> **DIRECTIONS**:
Gather, from the data below, each line in which the word "nullptr" occurs.

(Source texts of formatted documents)
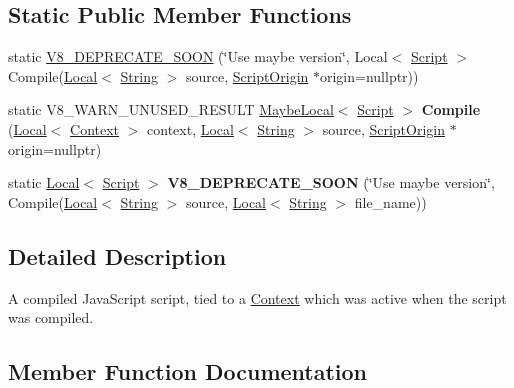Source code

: \subsection*{Static Public Member Functions}
\begin{DoxyCompactItemize}
\item 
static \hyperlink{classv8_1_1Script_abd2f43c38e8bc6bcc789e6763e0c8e95}{V8\+\_\+\+D\+E\+P\+R\+E\+C\+A\+T\+E\+\_\+\+S\+O\+O\+N} (\char`\"{}Use maybe version\char`\"{}, Local$<$ \hyperlink{classv8_1_1Script}{Script} $>$ Compile(\hyperlink{classv8_1_1Local}{Local}$<$ \hyperlink{classv8_1_1String}{String} $>$ source, \hyperlink{classv8_1_1ScriptOrigin}{Script\+Origin} $\ast$origin=nullptr))
\item 
\hypertarget{classv8_1_1Script_a1793e3022a87f5a574df10bff8b42762}{}static V8\+\_\+\+W\+A\+R\+N\+\_\+\+U\+N\+U\+S\+E\+D\+\_\+\+R\+E\+S\+U\+L\+T \hyperlink{classv8_1_1MaybeLocal}{Maybe\+Local}$<$ \hyperlink{classv8_1_1Script}{Script} $>$ {\bfseries Compile} (\hyperlink{classv8_1_1Local}{Local}$<$ \hyperlink{classv8_1_1Context}{Context} $>$ context, \hyperlink{classv8_1_1Local}{Local}$<$ \hyperlink{classv8_1_1String}{String} $>$ source, \hyperlink{classv8_1_1ScriptOrigin}{Script\+Origin} $\ast$origin=nullptr)\label{classv8_1_1Script_a1793e3022a87f5a574df10bff8b42762}

\item 
\hypertarget{classv8_1_1Script_a10908ea8e3a2b5f5dc816b19c4fc59e5}{}static \hyperlink{classv8_1_1Local}{Local}$<$ \hyperlink{classv8_1_1Script}{Script} $>$ {\bfseries V8\+\_\+\+D\+E\+P\+R\+E\+C\+A\+T\+E\+\_\+\+S\+O\+O\+N} (\char`\"{}Use maybe version\char`\"{}, Compile(\hyperlink{classv8_1_1Local}{Local}$<$ \hyperlink{classv8_1_1String}{String} $>$ source, \hyperlink{classv8_1_1Local}{Local}$<$ \hyperlink{classv8_1_1String}{String} $>$ file\+\_\+name))\label{classv8_1_1Script_a10908ea8e3a2b5f5dc816b19c4fc59e5}

\end{DoxyCompactItemize}


\subsection{Detailed Description}
A compiled Java\+Script script, tied to a \hyperlink{classv8_1_1Context}{Context} which was active when the script was compiled. 

\subsection{Member Function Documentation}
\hypertarget{classv8_1_1Script_afac25cad452a61897c375c2b881e2070}{}
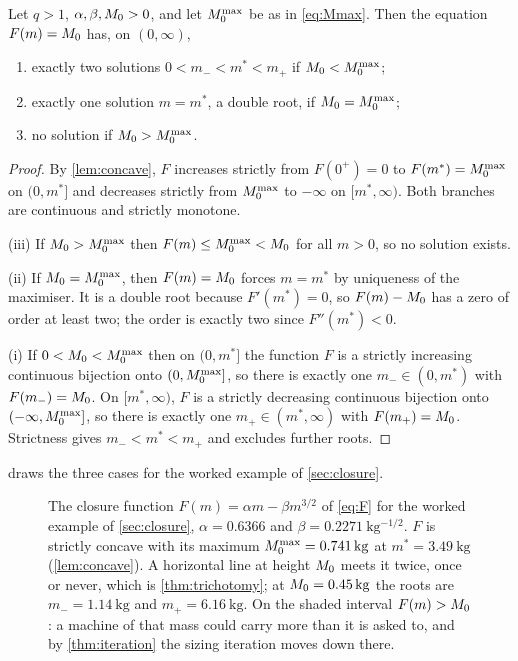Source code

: \begin{theorem}
\label{thm:trichotomy}
Let $q>1$, $\alpha,\beta,\Mzero>0$, and let $\Mmax$ be as in \cref{eq:Mmax}.
Then the equation $F(m)=\Mzero$ has, on $(0,\infty)$,
\begin{enumerate}[label=(\roman*),nosep]
  \item exactly two solutions $0 < m_- < m^* < m_+$ if $\Mzero < \Mmax$;
  \item exactly one solution $m = m^*$, a double root, if $\Mzero = \Mmax$;
  \item no solution if $\Mzero > \Mmax$.
\end{enumerate}
\end{theorem}

\begin{proof}
By \cref{lem:concave}, $F$ increases strictly from $F(0^+)=0$ to $F(m^*)=\Mmax$
on $(0,m^*]$ and decreases strictly from $\Mmax$ to $-\infty$ on
$[m^*,\infty)$. Both branches are continuous and strictly monotone.

(iii) If $\Mzero>\Mmax$ then $F(m)\le \Mmax < \Mzero$ for all $m>0$, so no
solution exists.

(ii) If $\Mzero=\Mmax$, then $F(m)=\Mzero$ forces $m=m^*$ by uniqueness of the
maximiser. It is a double root because $F'(m^*)=0$, so $F(m)-\Mzero$ has a zero
of order at least two; the order is exactly two since $F''(m^*)<0$.

(i) If $0<\Mzero<\Mmax$ then on $(0,m^*]$ the function $F$ is a strictly
increasing continuous bijection onto $(0,\Mmax]$, so there is exactly one
$m_-\in(0,m^*)$ with $F(m_-)=\Mzero$. On $[m^*,\infty)$, $F$ is a strictly
decreasing continuous bijection onto $(-\infty,\Mmax]$, so there is exactly one
$m_+\in(m^*,\infty)$ with $F(m_+)=\Mzero$. Strictness gives $m_-<m^*<m_+$ and
excludes further roots.
\end{proof}

 draws the three cases for the worked example of
\cref{sec:closure}.

\begin{figure}[tbp]
\centering

\caption{The closure function $F(m)=\alpha m-\beta m^{3/2}$ of \cref{eq:F} for
the worked example of \cref{sec:closure}, $\alpha=0.6366$ and
$\beta=\SI{0.2271}{\kilo\gram^{-1/2}}$. $F$ is strictly concave with its
maximum $\Mmax=\SI{0.741}{\kilo\gram}$ at $m^*=\SI{3.49}{\kilo\gram}$
(\cref{lem:concave}). A horizontal line at height $\Mzero$ meets it twice, once
or never, which is \cref{thm:trichotomy}; at $\Mzero=\SI{0.45}{\kilo\gram}$ the
roots are $m_-=\SI{1.14}{\kilo\gram}$ and $m_+=\SI{6.16}{\kilo\gram}$. On the
shaded interval $F(m)>\Mzero$: a machine of that mass could carry more than it
is asked to, and by \cref{thm:iteration} the sizing iteration moves down there.}
\label{fig:trichotomy}
\end{figure}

> **SOLUTION**:
static \hyperlink{classv8_1_1Script_abd2f43c38e8bc6bcc789e6763e0c8e95}{V8\+\_\+\+D\+E\+P\+R\+E\+C\+A\+T\+E\+\_\+\+S\+O\+O\+N} (\char`\"{}Use maybe version\char`\"{}, Local$<$ \hyperlink{classv8_1_1Script}{Script} $>$ Compile(\hyperlink{classv8_1_1Local}{Local}$<$ \hyperlink{classv8_1_1String}{String} $>$ source, \hyperlink{classv8_1_1ScriptOrigin}{Script\+Origin} $\ast$origin=nullptr))
\hypertarget{classv8_1_1Script_a1793e3022a87f5a574df10bff8b42762}{}static V8\+\_\+\+W\+A\+R\+N\+\_\+\+U\+N\+U\+S\+E\+D\+\_\+\+R\+E\+S\+U\+L\+T \hyperlink{classv8_1_1MaybeLocal}{Maybe\+Local}$<$ \hyperlink{classv8_1_1Script}{Script} $>$ {\bfseries Compile} (\hyperlink{classv8_1_1Local}{Local}$<$ \hyperlink{classv8_1_1Context}{Context} $>$ context, \hyperlink{classv8_1_1Local}{Local}$<$ \hyperlink{classv8_1_1String}{String} $>$ source, \hyperlink{classv8_1_1ScriptOrigin}{Script\+Origin} $\ast$origin=nullptr)\label{classv8_1_1Script_a1793e3022a87f5a574df10bff8b42762}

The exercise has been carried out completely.